Each line of the records below that contains "Boolean" needs to be copied.
----------
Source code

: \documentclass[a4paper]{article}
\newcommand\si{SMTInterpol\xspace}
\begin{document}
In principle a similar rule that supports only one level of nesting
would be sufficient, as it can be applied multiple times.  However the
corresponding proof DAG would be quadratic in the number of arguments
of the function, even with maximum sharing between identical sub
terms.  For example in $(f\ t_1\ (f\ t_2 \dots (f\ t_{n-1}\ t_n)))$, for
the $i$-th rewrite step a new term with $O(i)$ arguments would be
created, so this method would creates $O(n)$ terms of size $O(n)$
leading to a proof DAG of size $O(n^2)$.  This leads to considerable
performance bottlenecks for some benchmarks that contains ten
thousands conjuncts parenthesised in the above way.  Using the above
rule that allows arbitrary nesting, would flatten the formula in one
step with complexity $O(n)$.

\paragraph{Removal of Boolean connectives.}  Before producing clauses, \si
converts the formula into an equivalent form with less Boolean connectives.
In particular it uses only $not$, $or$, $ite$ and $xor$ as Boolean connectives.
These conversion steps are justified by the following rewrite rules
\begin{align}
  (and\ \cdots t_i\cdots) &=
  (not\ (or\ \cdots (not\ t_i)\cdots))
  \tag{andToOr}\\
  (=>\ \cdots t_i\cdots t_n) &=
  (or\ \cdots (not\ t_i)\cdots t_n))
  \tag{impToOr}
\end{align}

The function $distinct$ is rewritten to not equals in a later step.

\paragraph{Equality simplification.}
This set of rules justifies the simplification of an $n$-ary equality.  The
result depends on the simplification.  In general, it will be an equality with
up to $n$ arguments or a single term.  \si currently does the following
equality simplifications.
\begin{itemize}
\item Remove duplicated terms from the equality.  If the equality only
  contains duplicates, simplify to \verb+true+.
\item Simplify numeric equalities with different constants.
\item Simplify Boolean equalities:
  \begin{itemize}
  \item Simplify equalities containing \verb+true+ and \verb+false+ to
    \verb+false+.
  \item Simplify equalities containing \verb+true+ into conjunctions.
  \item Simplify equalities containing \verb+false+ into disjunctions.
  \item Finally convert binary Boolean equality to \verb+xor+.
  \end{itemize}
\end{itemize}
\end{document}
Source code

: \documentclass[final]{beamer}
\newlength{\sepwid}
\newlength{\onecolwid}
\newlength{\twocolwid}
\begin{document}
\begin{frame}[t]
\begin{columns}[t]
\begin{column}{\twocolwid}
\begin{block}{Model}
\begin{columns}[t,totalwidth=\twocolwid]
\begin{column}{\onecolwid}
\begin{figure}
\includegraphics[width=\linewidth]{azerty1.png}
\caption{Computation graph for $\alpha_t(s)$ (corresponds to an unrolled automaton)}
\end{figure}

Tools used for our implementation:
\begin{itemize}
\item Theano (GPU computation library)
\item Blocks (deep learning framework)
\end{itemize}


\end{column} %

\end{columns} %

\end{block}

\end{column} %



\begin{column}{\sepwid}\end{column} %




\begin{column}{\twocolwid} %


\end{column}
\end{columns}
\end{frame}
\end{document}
----------
> Written response:
\paragraph{Removal of Boolean connectives.}  Before producing clauses, \si
converts the formula into an equivalent form with less Boolean connectives.
In particular it uses only $not$, $or$, $ite$ and $xor$ as Boolean connectives.
\item Simplify Boolean equalities:
  \item Finally convert binary Boolean equality to \verb+xor+.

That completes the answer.